But then came Doctor Who. Sherlock. Loki. The Hunger Games. Fanfiction. Tumblr. Facebook.
And I figured that these things were just as good (if not better) than Harry Potter.
Yesterday, I re-watched Harry Potter and the Goblet of Fire for the first time in many moons.
Guys, I was wrong.
Okay, Doctor Who, Sherlock, the Hunger Games, and Loki's movies have their goods and their bads, their strengths and their weaknesses. I'm sure there are places where they're all stronger than Harry Potter.
Eh, I can discuss that later. It'd take too long.
Anyway, besides the pure nostalgia that attacked me in waves of bittersweet beauty, I loved the movie because I've learned a lot about writing since I watched Harry Potter last. Or maybe it's that stepping back for a while has cleared my mind. But the thing that I was just gushing over for the length of the movie was the characterisation. I hadn't noticed it before, but -
JK Rowling, you blow my mind.
Well, I can't give out awards for the way the movie handled it, but the film woke up my memory of the book, and that floored me. Harry Potter is what it is not because of fascinatingly detailed setting. Not because of its brilliant school atmosphere.
Harry Potter is a series about characters.
The characters in Harry Potter are so human. All of them have unglamorous moments. They go to the ball with complete strangers because it is awkward to go alone. They get crushes that don't go anywhere, and disastrous dates to end those crushes. The best of friends fight. And all their flaws could be found in an everyday shopper at your local supermarket. It's so simple - and yet so effective. I sobbed at the end of a chapter in HP4 when Harry and Ron fight and don't talk to each other. So simple but so real.
JK Rowling, I think, treats the ones in her story as people, and not as characters, because they're real. Their flaws aren't cut and dried, or black and white. They're grey and blurred and everyone as insecure as we are. They could walk off the page, because they have as many bumps, bruises, embarrassing moments, disappointments, and zits as we do, as any teen does. They make rude jokes as they get older. They angst. No character's above this, too - Dumbledore is really brought down in the last book, with some shady past. Even the most trusted are mistrusted sometimes, and there's often just cause.
The bad guys have motivation, too.

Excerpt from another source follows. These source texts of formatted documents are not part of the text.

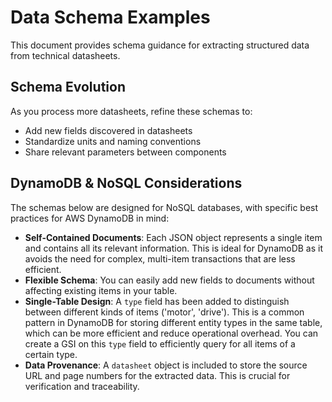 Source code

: # Data Schema Examples

This document provides schema guidance for extracting structured data from technical datasheets.

## Schema Evolution

As you process more datasheets, refine these schemas to:
- Add new fields discovered in datasheets
- Standardize units and naming conventions
- Share relevant parameters between components

## DynamoDB & NoSQL Considerations

The schemas below are designed for NoSQL databases, with specific best practices for AWS DynamoDB in mind:

- **Self-Contained Documents**: Each JSON object represents a single item and contains all its relevant information. This is ideal for DynamoDB as it avoids the need for complex, multi-item transactions that are less efficient.
- **Flexible Schema**: You can easily add new fields to documents without affecting existing items in your table.
- **Single-Table Design**: A `type` field has been added to distinguish between different kinds of items ('motor', 'drive'). This is a common pattern in DynamoDB for storing different entity types in the same table, which can be more efficient and reduce operational overhead. You can create a GSI on this `type` field to efficiently query for all items of a certain type.
- **Data Provenance**: A `datasheet` object is included to store the source URL and page numbers for the extracted data. This is crucial for verification and traceability.
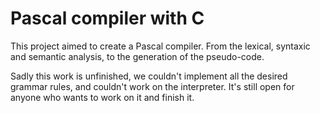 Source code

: # Pascal compiler with C

This project aimed to create a Pascal compiler. From the lexical, syntaxic and semantic analysis, to the generation of the pseudo-code. 

Sadly this work is unfinished, we couldn't implement all the desired grammar rules, and couldn't work on the interpreter. It's still open for anyone who wants to work on it and finish it. 

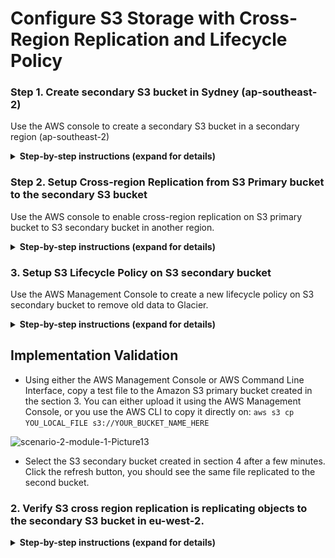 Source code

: # Configure S3 Storage with Cross-Region Replication and Lifecycle Policy

### Step 1. Create secondary S3 bucket in Sydney (ap-southeast-2)
Use the AWS console to create a secondary S3 bucket in a secondary region (ap-southeast-2)
<details>
<summary><strong>Step-by-step instructions (expand for details)</strong></summary><p>

- In the AWS Management Console select **Services** then select **S3** under Storage.
- Select **+Create Bucket**
- Provide a globally unique name for your bucket such as my-storage-workshop-bucket2.
- Select the Region to Asia Pacific (Sydney)
- **Object Ownership** - Choose ACLs disabled
![m3-1](../../images/m3-1.png)

- **Block Public Access settings for this bucket** - tick *Block all public access*
- **Bucket Versioning** - Choose Disable
![m3-2](../../images/m3-2.png)

- **Default encryption** - Choose Disable
- Review your selection again, then Click on **Create bucket** button in the bottom of the dialog.
![m3-3](../../images/m3-3.png)

</p></details>

### Step 2. Setup Cross-region Replication from S3 Primary bucket to the secondary S3 bucket
Use the AWS console to enable cross-region replication on S3 primary bucket to S3 secondary bucket in another region.
<details>
<summary><strong>Step-by-step instructions (expand for details)</strong></summary><p>

- In AWS Management Console, S3 service, all the buckets are listed. Click the name of the S3 bucket you created in Step 3.
- Click *Management Tab*, then scroll down to *Replication rules* section, then click on **Create replication rule**
![m3-4](../../images/m3-4.png)

- Enter desired *Replication rule name** in the field,
- For *Status*: Choose *Enabled*
- Under **Source bucket**, review your selected Source bucket name (it should show your primary bucket, which was created earlier in Module-1 and source region in Singapore)
- On *Choose a rule scope*, choose **Apply to all objects in the bucket**

![m3-5](../../images/m3-5.png)

Note: **Enable Versioning** on the bucket when asked, leave the KMS encryption uncheck in this case.

![m3-6](../../images/m3-6.png)

- Now under **Destination**, specify *Choose a bucket in this account* since we want to utilize existing bucket which is already used for Storage File Gateway service so it can automatically replicate to secondary bucket.
- In *Bucket name*, choose the bucket that will receive the replicated objects, which is your recently created bucket in the Sydney region from step-1 above.
- Enable Versioning when asked.
- Now we want to create new IAM role for the service to allow cross-replicate action. Under *IAM Role*, Choose existing IAM roles, then choose **Create new role** (the GUI contradicts the action we want to do, hopefully this will get fixed in future update).

Replication rule windows goes to step 2 – Destination.  Click the input box under Destination bucket and a drop-down list will display all the existing buckets in this account.  Select the S3 bucket that was created in eu-west-2

![m3-7](../../images/m3-7.png)

- **Replicate existing objects** - You can enable replicate existing objects, by choosing *Yes*. If you want to do it, then you need to do a one-time batch operations job from the replication configuration to replication objects that already exist in the bucket and to synchronize source and destination buckets.



![scenario-2-module-1-Picture7](../../images/scenario-2-module-1-Picture4.png)

- Another warning window will display to ask to Enable versioning on S3 bucket . Click **Enable versioning**.

![scenario-2-module-1-Picture8](../../images/scenario-2-module-1-Picture8.png)

- Once Versioning is enabled, leave the option unchecked and click **Next**
- The Replication rule move to Step 3 – Permissions. Click the input box under **Select IAM Role**, and select create new role.
- In Step 4 – review window. Click **Save.**

![scenario-2-module-1-Picture9](../../images/scenario-2-module-1-Picture9.png)

-	You should see a rule under Replication tab.
</p></details>

### 3. Setup S3 Lifecycle Policy on S3 secondary bucket
Use the AWS Management Console to create a new lifecycle policy on S3 secondary bucket to remove old data to Glacier.
<details>
<summary><strong>Step-by-step instructions (expand for details)</strong></summary><p>

- In AWS Management Console, S3 service, all the buckets are listed. Click the name of  the S3 secondary bucket you created in Step 4.
- Click Management Tab, and click Lifecycle
- Click Get started or **+Add lifecycle rule**
- In the first step of Lifecycle Rule Window, enter a rule name, click **Next**

![scenario-2-module-1-Picture10](../../images/scenario-2-module-1-Picture10.png)

- In the second step of Lifecycle Rule Window to configure Transitions. Check the Current version, and click + Add transition.  Select “Transition to Amazon glacier after” and add “30” in Days after object creation.

![scenario-2-module-1-Picture11](../../images/scenario-2-module-1-Picture11.png)

- In step 3 of Lifecycle Rule, leave all the option unchecked. Click **Next**
- In review window,  click **Save.**

![scenario-2-module-1-Picture12](../../images/scenario-2-module-1-Picture12.png)

</p></details>

## Implementation Validation
- 	Using either the AWS Management Console or AWS Command Line Interface, copy a test file to the Amazon S3 primary bucket created in the section 3.
You can either upload it using the AWS Management Console, or you use the AWS CLI to copy it directly on:
`aws s3 cp YOU_LOCAL_FILE s3://YOUR_BUCKET_NAME_HERE`

![scenario-2-module-1-Picture13](../../images/scenario-2-module-1-Picture13.png)

- Select the S3 secondary bucket created in section 4 after a few minutes.  Click the refresh button, you should see the same file replicated to the second bucket.

### 2. Verify S3 cross region replication is replicating objects to the secondary S3 bucket in eu-west-2.

<details>
<summary><strong>Step-by-step instructions (expand for details)</strong></summary><p>

- In  the Amazon S3 management console, view the content under S3 replica bucket. It should display the same 200 JPEG files in the region of EU (London).

![scenario-2-module-2-Picture7](../../images/scenario-2-module-2-Picture7.png)

</p></details>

Snape isn't just this bat lurking around, because we find out that his acidity has a source. People get old. People die. Families yell at each other while guests stand by awkwardly. None of it feels misplaced, because no one is a Mary Sue, and everyone has things that don't work out for them.
And yet these people are called upon to do the extraordinary, and by their humanness, they show us that we can do it, too.
I wish to God - and that is by no means taking His name in vain - that I could write characters like JK Rowling can. 'Cause I haven't explained well enough, here, how well she does what she does.